Written by Meshack Asare
Kane Miller, 2002, 40 pp, ISBN 13: 978-1-929132-21-8
Sosu lives with his family on a small island between the sea and a lagoon and all he wants is to feel like a normal boy. “What use is a boy without a pair of good strong legs?” His dad does all he can to include Sosu in the routines of the village, but the elders worry that his presence will displease the Lagoon Spirit. Sosu can not walk to school and so stays home and plays with Fusa, the family dog, while his family goes off to work or school. Sosu prepares lunch for his brother and sister when they return from school and they teach Sosu everything they learn at school. When a storm threatens to destroy the village, Sosu has to think of a way to call everyone back as the only people left at home are the elderly and the very young. He remembers the drums and, with Fusa at his side, Sosu finds the strength and courage to drag himself to the shed where the village drums were kept. He beats out a loud warning that brings the village running back to rescue those left behind. Sosu’s stature rises as media attention puts him and Fusa in the spotlight, and with the attention comes a wheelchair that allows Sosu to attend school.
The story presents a difficult life of growing foods and fishing for survival. There are few “outside influences” apparent throughout the story until the end when video cameras and microphones appear. Why does it take a heroic act to find a wheelchair that will totally change the quality of life for this child? Yet these situations exist everywhere — children with no access to good health care, communities with little or no communication systems to call for help.
The authenticity of this story is difficult to assess as no specific place or people are named. The story was originally published in 1997 in Ghana and is set in a nameless West African village. Meshack Asare is a popular African children’s author who lived in Ghana for many years, but now resides in Degenfeld, Germany. This book won the 1999 UNESCO First Prize for Children’s and Young People’s Literature in the Service of Tolerance.

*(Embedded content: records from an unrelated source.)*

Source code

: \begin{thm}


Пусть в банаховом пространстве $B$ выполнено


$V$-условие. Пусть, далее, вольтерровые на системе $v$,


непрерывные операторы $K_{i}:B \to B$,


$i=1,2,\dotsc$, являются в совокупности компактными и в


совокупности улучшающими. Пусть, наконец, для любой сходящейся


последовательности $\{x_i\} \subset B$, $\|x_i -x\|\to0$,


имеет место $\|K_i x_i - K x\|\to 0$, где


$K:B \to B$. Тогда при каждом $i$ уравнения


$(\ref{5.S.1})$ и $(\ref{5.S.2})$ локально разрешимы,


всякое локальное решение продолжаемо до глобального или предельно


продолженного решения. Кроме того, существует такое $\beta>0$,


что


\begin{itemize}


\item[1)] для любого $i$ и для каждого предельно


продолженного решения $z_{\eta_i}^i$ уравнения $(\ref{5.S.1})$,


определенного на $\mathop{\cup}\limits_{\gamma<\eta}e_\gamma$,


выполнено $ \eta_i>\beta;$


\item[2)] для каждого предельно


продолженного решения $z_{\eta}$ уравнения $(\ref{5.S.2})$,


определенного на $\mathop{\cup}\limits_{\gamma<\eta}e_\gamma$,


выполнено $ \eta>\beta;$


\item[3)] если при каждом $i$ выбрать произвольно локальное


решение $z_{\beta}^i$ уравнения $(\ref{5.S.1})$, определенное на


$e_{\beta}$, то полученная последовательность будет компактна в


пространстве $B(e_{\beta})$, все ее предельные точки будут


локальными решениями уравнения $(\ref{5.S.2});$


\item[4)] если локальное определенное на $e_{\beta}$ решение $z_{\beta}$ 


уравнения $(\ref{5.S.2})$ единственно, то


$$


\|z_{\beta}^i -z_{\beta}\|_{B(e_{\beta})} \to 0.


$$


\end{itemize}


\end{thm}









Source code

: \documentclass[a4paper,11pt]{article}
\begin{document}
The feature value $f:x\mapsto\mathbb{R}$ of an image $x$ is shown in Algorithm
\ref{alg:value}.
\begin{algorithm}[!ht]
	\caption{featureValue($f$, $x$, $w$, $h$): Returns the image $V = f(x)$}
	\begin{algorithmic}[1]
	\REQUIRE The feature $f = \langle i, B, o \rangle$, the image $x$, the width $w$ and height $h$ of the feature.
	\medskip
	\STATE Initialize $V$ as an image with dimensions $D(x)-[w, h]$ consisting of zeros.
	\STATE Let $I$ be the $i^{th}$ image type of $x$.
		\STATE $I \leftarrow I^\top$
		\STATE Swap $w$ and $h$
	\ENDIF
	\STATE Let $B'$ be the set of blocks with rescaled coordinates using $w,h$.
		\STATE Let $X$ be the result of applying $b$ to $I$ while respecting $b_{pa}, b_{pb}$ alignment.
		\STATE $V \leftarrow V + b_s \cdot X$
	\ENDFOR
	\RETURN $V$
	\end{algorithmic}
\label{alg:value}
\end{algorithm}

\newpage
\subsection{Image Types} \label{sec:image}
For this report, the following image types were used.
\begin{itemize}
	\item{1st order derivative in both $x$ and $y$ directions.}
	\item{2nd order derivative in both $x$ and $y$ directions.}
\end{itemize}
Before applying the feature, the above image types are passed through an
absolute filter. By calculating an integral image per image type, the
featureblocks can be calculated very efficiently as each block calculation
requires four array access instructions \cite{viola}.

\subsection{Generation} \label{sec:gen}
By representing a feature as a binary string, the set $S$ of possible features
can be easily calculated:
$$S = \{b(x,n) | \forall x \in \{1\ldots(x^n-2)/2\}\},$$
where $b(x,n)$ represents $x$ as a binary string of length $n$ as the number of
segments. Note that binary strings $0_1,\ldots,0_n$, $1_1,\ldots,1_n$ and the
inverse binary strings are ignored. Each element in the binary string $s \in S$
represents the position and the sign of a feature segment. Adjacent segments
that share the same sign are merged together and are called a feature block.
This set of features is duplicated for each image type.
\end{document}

What is authentic is the ease with which people assume that a disability renders a person unable to contribute to the community at large. Despite the ill feelings sent his way, Sosu’s thoughts were not of himself, but of the other members of his community. This is what motivated his actions. It is human nature to need to belong to a group. Sosu found a way that others could recognize his belonging. Other titles in which main characters, despite a challenging disability, contribute to the communities in significant ways include The Printer (Uhlberg, 2003), Kami and the Yaks (Stryer, 2007), and Hurt Go Happy (Rorby, 2007).